Inauguração do Caminho do Xisto das Aldeias de Góis

Inauguração do Caminho do Xisto das Aldeias de Góis

A Rota das Tradições do Xisto é inaugurado em dia de Entrudo, dia 24 de Fevereiro.
O Percurso abrange as aldeias de Aigra Nova, Aigra Velha, Pena e Comareira (Góis).

Esta inauguração é uma actividade ‘Carbono Zero’, amiga do ambiente,pois os participantes irão plantar árvores autóctones (características da região) contribuindo assim para esse objectivo.

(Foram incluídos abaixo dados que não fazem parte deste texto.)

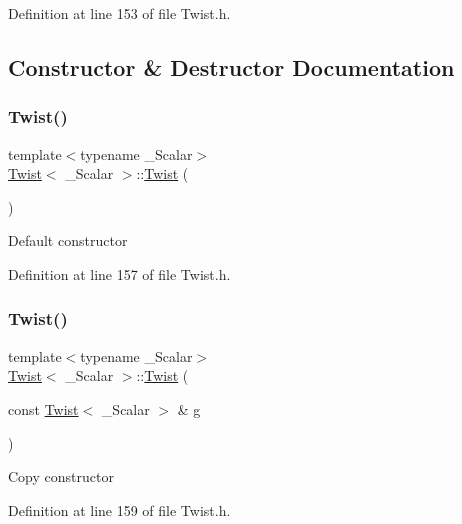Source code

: Definition at line 153 of file Twist.\+h.



\subsection{Constructor \& Destructor Documentation}
\hypertarget{class_twist_a1591bb5cbaf556a1315950e4b27a50cf}{}\label{class_twist_a1591bb5cbaf556a1315950e4b27a50cf} 
\subsubsection{\texorpdfstring{Twist()}{Twist()}\hspace{0.1cm}{\footnotesize\ttfamily [1/7]}}
{\footnotesize\ttfamily template$<$typename \+\_\+\+Scalar$>$ \\
\hyperlink{class_twist}{Twist}$<$ \+\_\+\+Scalar $>$\+::\hyperlink{class_twist}{Twist} (\begin{DoxyParamCaption}{ }\end{DoxyParamCaption})\hspace{0.3cm}{\ttfamily [inline]}}

Default constructor 

Definition at line 157 of file Twist.\+h.

\hypertarget{class_twist_a6d27b4287aff94955d46b3f76151f119}{}\label{class_twist_a6d27b4287aff94955d46b3f76151f119} 
\subsubsection{\texorpdfstring{Twist()}{Twist()}\hspace{0.1cm}{\footnotesize\ttfamily [2/7]}}
{\footnotesize\ttfamily template$<$typename \+\_\+\+Scalar$>$ \\
\hyperlink{class_twist}{Twist}$<$ \+\_\+\+Scalar $>$\+::\hyperlink{class_twist}{Twist} (\begin{DoxyParamCaption}\item[{const \hyperlink{class_twist}{Twist}$<$ \+\_\+\+Scalar $>$ \&}]{g }\end{DoxyParamCaption})\hspace{0.3cm}{\ttfamily [inline]}}

Copy constructor 

Definition at line 159 of file Twist.\+h.

\hypertarget{class_twist_a4b460b4e069b959f7fd2f0d01fdf4703}{}\label{class_twist_a4b460b4e069b959f7fd2f0d01fdf4703}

Este Caminho do Xisto percorre uma vereda tradicional que unia as quatro aldeias que fazem parte da Rede Aldeias do Xisto de Góis: Aigra Nova, Aigra Velha, Comareira e Pena.
Ao longo da Rede Natura da Serra da Lousã, um percurso com 9km, enquadrado por um espaço único e magnífico, no qual os participantes têm oportunidade de viver as tradições e as emoções mais genuínas e tradicionais destas quatro magníficas aldeias.

Observam-se diversas estruturas tradicionais e/ou comunitárias que se tornam uma mais valia pelo facto de ainda funcionarem. Um produto turístico de muita simplicidade, mas de grande excelência.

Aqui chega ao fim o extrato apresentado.